The entries below are to be written out exactly, with no images included.

(DATA EXCERPTS)

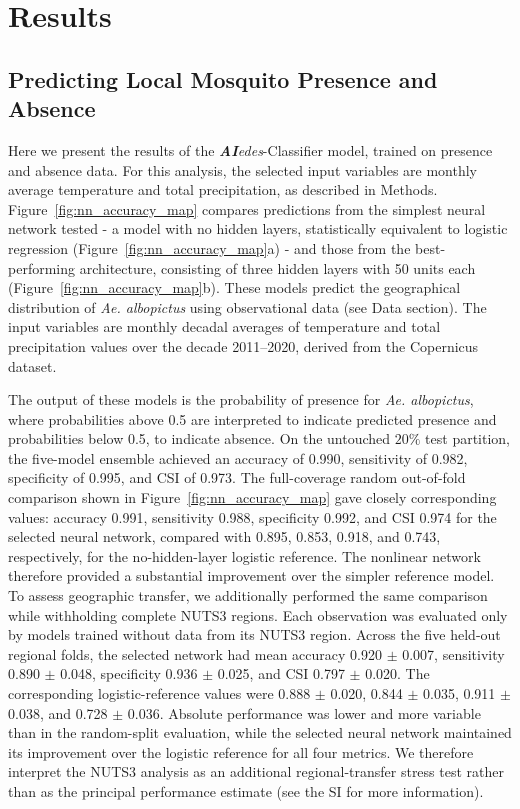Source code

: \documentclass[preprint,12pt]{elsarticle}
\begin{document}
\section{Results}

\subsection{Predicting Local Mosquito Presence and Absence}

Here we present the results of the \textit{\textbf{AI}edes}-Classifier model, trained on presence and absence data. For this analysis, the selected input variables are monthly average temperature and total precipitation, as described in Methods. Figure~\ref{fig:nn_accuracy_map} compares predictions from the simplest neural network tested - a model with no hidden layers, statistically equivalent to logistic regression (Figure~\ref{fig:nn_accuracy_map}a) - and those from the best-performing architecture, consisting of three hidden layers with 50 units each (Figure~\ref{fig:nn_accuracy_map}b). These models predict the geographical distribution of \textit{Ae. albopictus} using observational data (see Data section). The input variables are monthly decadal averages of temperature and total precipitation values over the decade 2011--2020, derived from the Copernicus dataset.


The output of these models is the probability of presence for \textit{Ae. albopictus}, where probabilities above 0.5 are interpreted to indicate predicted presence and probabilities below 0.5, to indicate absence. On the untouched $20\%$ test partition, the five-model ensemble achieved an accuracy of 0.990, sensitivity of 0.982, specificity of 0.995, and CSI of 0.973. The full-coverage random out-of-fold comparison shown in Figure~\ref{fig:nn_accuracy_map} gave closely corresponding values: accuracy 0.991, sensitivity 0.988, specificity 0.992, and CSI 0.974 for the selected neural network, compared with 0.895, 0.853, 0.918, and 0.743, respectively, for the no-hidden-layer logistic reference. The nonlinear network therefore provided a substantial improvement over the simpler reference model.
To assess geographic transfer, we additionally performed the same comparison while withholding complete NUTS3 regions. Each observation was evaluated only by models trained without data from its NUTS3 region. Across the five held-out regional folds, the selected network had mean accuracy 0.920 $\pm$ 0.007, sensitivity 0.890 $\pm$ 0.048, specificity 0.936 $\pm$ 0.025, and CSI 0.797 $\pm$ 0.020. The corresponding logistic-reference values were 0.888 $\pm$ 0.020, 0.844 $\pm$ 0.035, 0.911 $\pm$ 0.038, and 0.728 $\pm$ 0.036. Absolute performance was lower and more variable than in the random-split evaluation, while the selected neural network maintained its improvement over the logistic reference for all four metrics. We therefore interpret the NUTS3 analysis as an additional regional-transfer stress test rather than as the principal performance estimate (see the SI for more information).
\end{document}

(End DATA EXCERPTS)

ANSWER SPACE:
Source code

: \documentclass[preprint,12pt]{elsarticle}
\begin{document}
\section{Results}

\subsection{Predicting Local Mosquito Presence and Absence}

Here we present the results of the \textit{\textbf{AI}edes}-Classifier model, trained on presence and absence data. For this analysis, the selected input variables are monthly average temperature and total precipitation, as described in Methods. Figure~\ref{fig:nn_accuracy_map} compares predictions from the simplest neural network tested - a model with no hidden layers, statistically equivalent to logistic regression (Figure~\ref{fig:nn_accuracy_map}a) - and those from the best-performing architecture, consisting of three hidden layers with 50 units each (Figure~\ref{fig:nn_accuracy_map}b). These models predict the geographical distribution of \textit{Ae. albopictus} using observational data (see Data section). The input variables are monthly decadal averages of temperature and total precipitation values over the decade 2011--2020, derived from the Copernicus dataset.


The output of these models is the probability of presence for \textit{Ae. albopictus}, where probabilities above 0.5 are interpreted to indicate predicted presence and probabilities below 0.5, to indicate absence. On the untouched $20\%$ test partition, the five-model ensemble achieved an accuracy of 0.990, sensitivity of 0.982, specificity of 0.995, and CSI of 0.973. The full-coverage random out-of-fold comparison shown in Figure~\ref{fig:nn_accuracy_map} gave closely corresponding values: accuracy 0.991, sensitivity 0.988, specificity 0.992, and CSI 0.974 for the selected neural network, compared with 0.895, 0.853, 0.918, and 0.743, respectively, for the no-hidden-layer logistic reference. The nonlinear network therefore provided a substantial improvement over the simpler reference model.
To assess geographic transfer, we additionally performed the same comparison while withholding complete NUTS3 regions. Each observation was evaluated only by models trained without data from its NUTS3 region. Across the five held-out regional folds, the selected network had mean accuracy 0.920 $\pm$ 0.007, sensitivity 0.890 $\pm$ 0.048, specificity 0.936 $\pm$ 0.025, and CSI 0.797 $\pm$ 0.020. The corresponding logistic-reference values were 0.888 $\pm$ 0.020, 0.844 $\pm$ 0.035, 0.911 $\pm$ 0.038, and 0.728 $\pm$ 0.036. Absolute performance was lower and more variable than in the random-split evaluation, while the selected neural network maintained its improvement over the logistic reference for all four metrics. We therefore interpret the NUTS3 analysis as an additional regional-transfer stress test rather than as the principal performance estimate (see the SI for more information).
\end{document}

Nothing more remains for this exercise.